Harika Çocuklar

Eczacı Odası yönetimindeki görevim gereği birçok lisenin meslek tanıtımı ile ilgili bilgi edinme programına konuk konuşmacı olarak katıldım.
Birkaç istisna okul hariç her seferinde sorulan ilk soru “ne kadar para kazanıyorsunuz?” oldu.
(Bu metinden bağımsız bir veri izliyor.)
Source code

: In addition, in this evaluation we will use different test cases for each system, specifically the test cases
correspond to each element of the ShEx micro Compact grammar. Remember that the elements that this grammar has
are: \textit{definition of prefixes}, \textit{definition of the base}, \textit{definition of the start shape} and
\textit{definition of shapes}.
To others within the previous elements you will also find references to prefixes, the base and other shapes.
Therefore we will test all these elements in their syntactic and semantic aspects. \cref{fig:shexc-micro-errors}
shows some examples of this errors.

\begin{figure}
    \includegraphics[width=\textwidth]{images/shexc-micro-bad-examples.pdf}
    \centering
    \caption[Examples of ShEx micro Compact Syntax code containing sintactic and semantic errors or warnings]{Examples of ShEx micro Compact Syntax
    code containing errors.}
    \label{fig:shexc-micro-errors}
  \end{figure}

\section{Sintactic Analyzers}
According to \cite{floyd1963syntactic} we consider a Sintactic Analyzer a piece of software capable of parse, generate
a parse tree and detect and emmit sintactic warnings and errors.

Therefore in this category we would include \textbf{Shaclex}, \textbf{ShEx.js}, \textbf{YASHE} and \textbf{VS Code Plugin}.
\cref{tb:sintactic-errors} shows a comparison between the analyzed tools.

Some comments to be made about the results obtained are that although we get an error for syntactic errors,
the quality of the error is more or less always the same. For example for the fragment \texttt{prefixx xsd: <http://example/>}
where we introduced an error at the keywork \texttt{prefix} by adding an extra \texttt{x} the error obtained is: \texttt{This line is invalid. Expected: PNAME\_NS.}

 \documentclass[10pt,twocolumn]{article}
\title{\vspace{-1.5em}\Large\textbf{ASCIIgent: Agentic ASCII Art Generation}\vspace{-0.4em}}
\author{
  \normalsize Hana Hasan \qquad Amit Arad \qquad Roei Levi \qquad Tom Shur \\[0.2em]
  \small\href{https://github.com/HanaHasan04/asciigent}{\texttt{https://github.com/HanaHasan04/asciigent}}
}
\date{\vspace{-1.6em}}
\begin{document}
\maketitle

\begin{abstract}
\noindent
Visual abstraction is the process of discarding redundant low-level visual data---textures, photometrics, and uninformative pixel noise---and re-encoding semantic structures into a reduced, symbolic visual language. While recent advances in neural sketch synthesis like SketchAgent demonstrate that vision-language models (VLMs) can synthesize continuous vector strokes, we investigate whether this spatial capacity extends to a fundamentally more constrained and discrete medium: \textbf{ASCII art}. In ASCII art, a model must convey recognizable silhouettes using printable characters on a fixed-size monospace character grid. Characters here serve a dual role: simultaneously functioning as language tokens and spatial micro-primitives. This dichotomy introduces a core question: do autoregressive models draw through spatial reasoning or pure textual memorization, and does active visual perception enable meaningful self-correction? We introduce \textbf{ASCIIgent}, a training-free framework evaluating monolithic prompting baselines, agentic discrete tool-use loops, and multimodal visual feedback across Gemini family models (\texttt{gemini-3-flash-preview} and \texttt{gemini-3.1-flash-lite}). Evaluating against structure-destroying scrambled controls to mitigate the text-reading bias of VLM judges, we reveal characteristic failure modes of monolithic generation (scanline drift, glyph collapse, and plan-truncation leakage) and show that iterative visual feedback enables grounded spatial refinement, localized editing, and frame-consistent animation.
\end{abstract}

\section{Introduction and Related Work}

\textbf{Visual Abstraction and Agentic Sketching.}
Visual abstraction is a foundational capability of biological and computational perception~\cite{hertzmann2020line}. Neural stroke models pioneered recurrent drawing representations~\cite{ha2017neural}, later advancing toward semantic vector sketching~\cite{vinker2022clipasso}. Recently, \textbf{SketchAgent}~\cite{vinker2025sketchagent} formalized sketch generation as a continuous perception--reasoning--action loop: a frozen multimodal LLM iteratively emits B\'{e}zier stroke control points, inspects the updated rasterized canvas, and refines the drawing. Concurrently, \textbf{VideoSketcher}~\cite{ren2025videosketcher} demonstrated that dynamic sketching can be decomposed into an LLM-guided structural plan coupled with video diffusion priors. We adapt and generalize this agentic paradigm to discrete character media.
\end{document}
Çoğu kez merak edilen başka konu da olmazdı.
“Parayı ne kadar çok seviyor ve istiyorsanız, bunun için kendinizden ne kadar çok şey vermeyi göze alıyorsanız, o kadar kazanabiliyorsunuz, bunun için de Eczacı olmanız şart değil” cevabı ile yaşam felsefelerinin oluşmasına, böylelikle kendilerini ve gelecekleri ile ilgili tercihlerini sorgulamalarına yol açmaya çalıştım. 
Geçtiğimiz Cuma günü odamızı Tunç Siper Okulunun altıncı sınıf öğrencileri on iki, on üç öğrenci, iki öğretmenleri ile birlikte ziyaret ettiler.
Diğer tecrübelerime dayanarak tek taraflı, basit, standart bir sunum olacağını, hatta altıncı sınıf öğrencilerine ilgili konuları anlatmakta sıkıntı çekeceğimi tahmin ederken hiç ummadığım bir grup ile karşılaştım.
Hazırladığım sunumun dışında verilebilecek bütün bilgileri sanki emdiler.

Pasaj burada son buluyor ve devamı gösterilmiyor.